Merve: It's a good one to get started with NLP. You can also check out the Keras examples – I really like the PyTorch examples and stuff – if you want to learn about the practical side. For the theoretical side, I don't think there is much to learn. At the end of the day, it’s seriously just a different form of data representation and solving your problem according to that, so you just learn how to represent and process your data. It's not even like the tabular side, to be honest. (39:29)

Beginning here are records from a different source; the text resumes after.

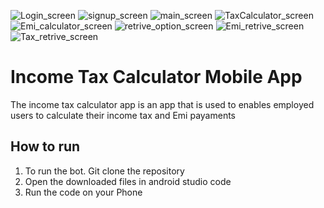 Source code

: ![Login_screen](https://github.com/user-attachments/assets/4b84f74b-489b-420a-ad9d-4e8e3f32a9b7)
![signup_screen](https://github.com/user-attachments/assets/e782c840-c7ed-4501-9330-ec3aa45f427a)
![main_screen](https://github.com/user-attachments/assets/b11e069f-a860-4fe1-9883-76fb3c82d080)
![TaxCalculator_screen](https://github.com/user-attachments/assets/f49b4004-ce45-44ea-b20a-1f5b94d30ebc)
![Emi_calculator_screen](https://github.com/user-attachments/assets/660dacd8-0b5b-4b06-a055-7701c66eb032)
![retrive_option_screen](https://github.com/user-attachments/assets/6d8a7ead-c138-416c-9567-fb06e24594e5)
![Emi_retrive_screen](https://github.com/user-attachments/assets/7fd4b18d-5aa6-4bd0-8cc5-484dc9a6635d)
![Tax_retrive_screen](https://github.com/user-attachments/assets/0b3cdbc0-62e9-4cfb-8c44-6b957a5cef78)


# Income Tax Calculator Mobile App

The income tax calculator app is an app that is used to enables employed users to calculate their income tax and Emi payaments



## How to run 

1. To run the bot. Git clone the repository
2. Open the downloaded files in android studio code
3. Run the code on your Phone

Merve: In NLP, what we do is tokenize the text, which means you have a big paragraph or a sentence and you put them into pieces and just match those pieces to some numbers so that your computer can understand that. It's just like pixel values, how they are labeled between 0 and 255. In NLP, we have pieces of text and they are numbers. After that point, it's more about how you represent your data and that's pretty much it. Most of the problems are solved in a very similar way. I would say you can take the Hugging Face course and look at, for instance, in our GitHub, where we have many code examples. (39:29)

Alexey: I think the question was also about things outside of Hugging Face. Maybe the person who asked already knows about the Hugging Face course? (41:03)

Merve: Yeah, yeah. Basically, how can I say… (41:10)

Alexey: Rasa has a good course, right? (41:17)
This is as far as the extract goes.